### Work order
From first line to last, give the records again word for word and omit the pictures.

### Records from a collection

-*-

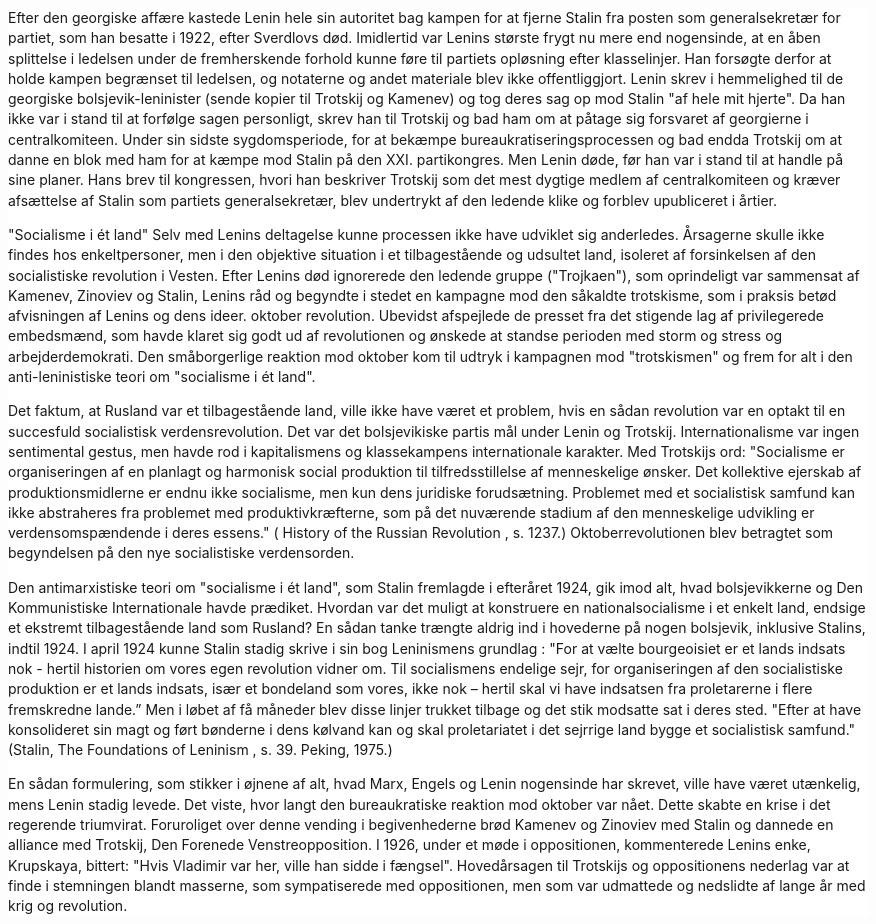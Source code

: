 Efter den georgiske affære kastede Lenin hele sin autoritet bag kampen for at fjerne Stalin fra posten som generalsekretær for partiet, som han besatte i 1922, efter Sverdlovs død. Imidlertid var Lenins største frygt nu mere end nogensinde, at en åben splittelse i ledelsen under de fremherskende forhold kunne føre til partiets opløsning efter klasselinjer. Han forsøgte derfor at holde kampen begrænset til ledelsen, og notaterne og andet materiale blev ikke offentliggjort. Lenin skrev i hemmelighed til de georgiske bolsjevik-leninister (sende kopier til Trotskij og Kamenev) og tog deres sag op mod Stalin "af hele mit hjerte". Da han ikke var i stand til at forfølge sagen personligt, skrev han til Trotskij og bad ham om at påtage sig forsvaret af georgierne i centralkomiteen. Under sin sidste sygdomsperiode, for at bekæmpe bureaukratiseringsprocessen og bad endda Trotskij om at danne en blok med ham for at kæmpe mod Stalin på den XXI. partikongres. Men Lenin døde, før han var i stand til at handle på sine planer. Hans brev til kongressen, hvori han beskriver Trotskij som det mest dygtige medlem af centralkomiteen og kræver afsættelse af Stalin som partiets generalsekretær, blev undertrykt af den ledende klike og forblev upubliceret i årtier.

"Socialisme i ét land"
Selv med Lenins deltagelse kunne processen ikke have udviklet sig anderledes. Årsagerne skulle ikke findes hos enkeltpersoner, men i den objektive situation i et tilbagestående og udsultet land, isoleret af forsinkelsen af ​​den socialistiske revolution i Vesten. Efter Lenins død ignorerede den ledende gruppe ("Trojkaen"), som oprindeligt var sammensat af Kamenev, Zinoviev og Stalin, Lenins råd og begyndte i stedet en kampagne mod den såkaldte trotskisme, som i praksis betød afvisningen af ​​Lenins og dens ideer. oktober revolution. Ubevidst afspejlede de presset fra det stigende lag af privilegerede embedsmænd, som havde klaret sig godt ud af revolutionen og ønskede at standse perioden med storm og stress og arbejderdemokrati. Den småborgerlige reaktion mod oktober kom til udtryk i kampagnen mod "trotskismen" og frem for alt i den anti-leninistiske teori om "socialisme i ét land".

Det faktum, at Rusland var et tilbagestående land, ville ikke have været et problem, hvis en sådan revolution var en optakt til en succesfuld socialistisk verdensrevolution. Det var det bolsjevikiske partis mål under Lenin og Trotskij. Internationalisme var ingen sentimental gestus, men havde rod i kapitalismens og klassekampens internationale karakter. Med Trotskijs ord: "Socialisme er organiseringen af ​​en planlagt og harmonisk social produktion til tilfredsstillelse af menneskelige ønsker. Det kollektive ejerskab af produktionsmidlerne er endnu ikke socialisme, men kun dens juridiske forudsætning. Problemet med et socialistisk samfund kan ikke abstraheres fra problemet med produktivkræfterne, som på det nuværende stadium af den menneskelige udvikling er verdensomspændende i deres essens." ( History of the Russian Revolution , s. 1237.) Oktoberrevolutionen blev betragtet som begyndelsen på den nye socialistiske verdensorden.

Den antimarxistiske teori om "socialisme i ét land", som Stalin fremlagde i efteråret 1924, gik imod alt, hvad bolsjevikkerne og Den Kommunistiske Internationale havde prædiket. Hvordan var det muligt at konstruere en nationalsocialisme i et enkelt land, endsige et ekstremt tilbagestående land som Rusland? En sådan tanke trængte aldrig ind i hovederne på nogen bolsjevik, inklusive Stalins, indtil 1924. I april 1924 kunne Stalin stadig skrive i sin bog Leninismens grundlag : "For at vælte bourgeoisiet er et lands indsats nok - hertil historien om vores egen revolution vidner om. Til socialismens endelige sejr, for organiseringen af ​​den socialistiske produktion er et lands indsats, især et bondeland som vores, ikke nok – hertil skal vi have indsatsen fra proletarerne i flere fremskredne lande.” Men i løbet af få måneder blev disse linjer trukket tilbage og det stik modsatte sat i deres sted. "Efter at have konsolideret sin magt og ført bønderne i dens kølvand kan og skal proletariatet i det sejrrige land bygge et socialistisk samfund." (Stalin, The Foundations of Leninism , s. 39. Peking, 1975.)

En sådan formulering, som stikker i øjnene af alt, hvad Marx, Engels og Lenin nogensinde har skrevet, ville have været utænkelig, mens Lenin stadig levede. Det viste, hvor langt den bureaukratiske reaktion mod oktober var nået. Dette skabte en krise i det regerende triumvirat. Foruroliget over denne vending i begivenhederne brød Kamenev og Zinoviev med Stalin og dannede en alliance med Trotskij, Den Forenede Venstreopposition. I 1926, under et møde i oppositionen, kommenterede Lenins enke, Krupskaya, bittert: "Hvis Vladimir var her, ville han sidde i fængsel". Hovedårsagen til Trotskijs og oppositionens nederlag var at finde i stemningen blandt masserne, som sympatiserede med oppositionen, men som var udmattede og nedslidte af lange år med krig og revolution.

-*-

### Solution to this task
Source code

: Efter den georgiske affære kastede Lenin hele sin autoritet bag kampen for at fjerne Stalin fra posten som generalsekretær for partiet, som han besatte i 1922, efter Sverdlovs død. Imidlertid var Lenins største frygt nu mere end nogensinde, at en åben splittelse i ledelsen under de fremherskende forhold kunne føre til partiets opløsning efter klasselinjer. Han forsøgte derfor at holde kampen begrænset til ledelsen, og notaterne og andet materiale blev ikke offentliggjort. Lenin skrev i hemmelighed til de georgiske bolsjevik-leninister (sende kopier til Trotskij og Kamenev) og tog deres sag op mod Stalin "af hele mit hjerte". Da han ikke var i stand til at forfølge sagen personligt, skrev han til Trotskij og bad ham om at påtage sig forsvaret af georgierne i centralkomiteen. Under sin sidste sygdomsperiode, for at bekæmpe bureaukratiseringsprocessen og bad endda Trotskij om at danne en blok med ham for at kæmpe mod Stalin på den XXI. partikongres. Men Lenin døde, før han var i stand til at handle på sine planer. Hans brev til kongressen, hvori han beskriver Trotskij som det mest dygtige medlem af centralkomiteen og kræver afsættelse af Stalin som partiets generalsekretær, blev undertrykt af den ledende klike og forblev upubliceret i årtier.

"Socialisme i ét land"
Selv med Lenins deltagelse kunne processen ikke have udviklet sig anderledes. Årsagerne skulle ikke findes hos enkeltpersoner, men i den objektive situation i et tilbagestående og udsultet land, isoleret af forsinkelsen af ​​den socialistiske revolution i Vesten. Efter Lenins død ignorerede den ledende gruppe ("Trojkaen"), som oprindeligt var sammensat af Kamenev, Zinoviev og Stalin, Lenins råd og begyndte i stedet en kampagne mod den såkaldte trotskisme, som i praksis betød afvisningen af ​​Lenins og dens ideer. oktober revolution. Ubevidst afspejlede de presset fra det stigende lag af privilegerede embedsmænd, som havde klaret sig godt ud af revolutionen og ønskede at standse perioden med storm og stress og arbejderdemokrati. Den småborgerlige reaktion mod oktober kom til udtryk i kampagnen mod "trotskismen" og frem for alt i den anti-leninistiske teori om "socialisme i ét land".

Det faktum, at Rusland var et tilbagestående land, ville ikke have været et problem, hvis en sådan revolution var en optakt til en succesfuld socialistisk verdensrevolution. Det var det bolsjevikiske partis mål under Lenin og Trotskij. Internationalisme var ingen sentimental gestus, men havde rod i kapitalismens og klassekampens internationale karakter. Med Trotskijs ord: "Socialisme er organiseringen af ​​en planlagt og harmonisk social produktion til tilfredsstillelse af menneskelige ønsker. Det kollektive ejerskab af produktionsmidlerne er endnu ikke socialisme, men kun dens juridiske forudsætning. Problemet med et socialistisk samfund kan ikke abstraheres fra problemet med produktivkræfterne, som på det nuværende stadium af den menneskelige udvikling er verdensomspændende i deres essens." ( History of the Russian Revolution , s. 1237.) Oktoberrevolutionen blev betragtet som begyndelsen på den nye socialistiske verdensorden.

Den antimarxistiske teori om "socialisme i ét land", som Stalin fremlagde i efteråret 1924, gik imod alt, hvad bolsjevikkerne og Den Kommunistiske Internationale havde prædiket. Hvordan var det muligt at konstruere en nationalsocialisme i et enkelt land, endsige et ekstremt tilbagestående land som Rusland? En sådan tanke trængte aldrig ind i hovederne på nogen bolsjevik, inklusive Stalins, indtil 1924. I april 1924 kunne Stalin stadig skrive i sin bog Leninismens grundlag : "For at vælte bourgeoisiet er et lands indsats nok - hertil historien om vores egen revolution vidner om. Til socialismens endelige sejr, for organiseringen af ​​den socialistiske produktion er et lands indsats, især et bondeland som vores, ikke nok – hertil skal vi have indsatsen fra proletarerne i flere fremskredne lande.” Men i løbet af få måneder blev disse linjer trukket tilbage og det stik modsatte sat i deres sted. "Efter at have konsolideret sin magt og ført bønderne i dens kølvand kan og skal proletariatet i det sejrrige land bygge et socialistisk samfund." (Stalin, The Foundations of Leninism , s. 39. Peking, 1975.)

En sådan formulering, som stikker i øjnene af alt, hvad Marx, Engels og Lenin nogensinde har skrevet, ville have været utænkelig, mens Lenin stadig levede. Det viste, hvor langt den bureaukratiske reaktion mod oktober var nået. Dette skabte en krise i det regerende triumvirat. Foruroliget over denne vending i begivenhederne brød Kamenev og Zinoviev med Stalin og dannede en alliance med Trotskij, Den Forenede Venstreopposition. I 1926, under et møde i oppositionen, kommenterede Lenins enke, Krupskaya, bittert: "Hvis Vladimir var her, ville han sidde i fængsel". Hovedårsagen til Trotskijs og oppositionens nederlag var at finde i stemningen blandt masserne, som sympatiserede med oppositionen, men som var udmattede og nedslidte af lange år med krig og revolution.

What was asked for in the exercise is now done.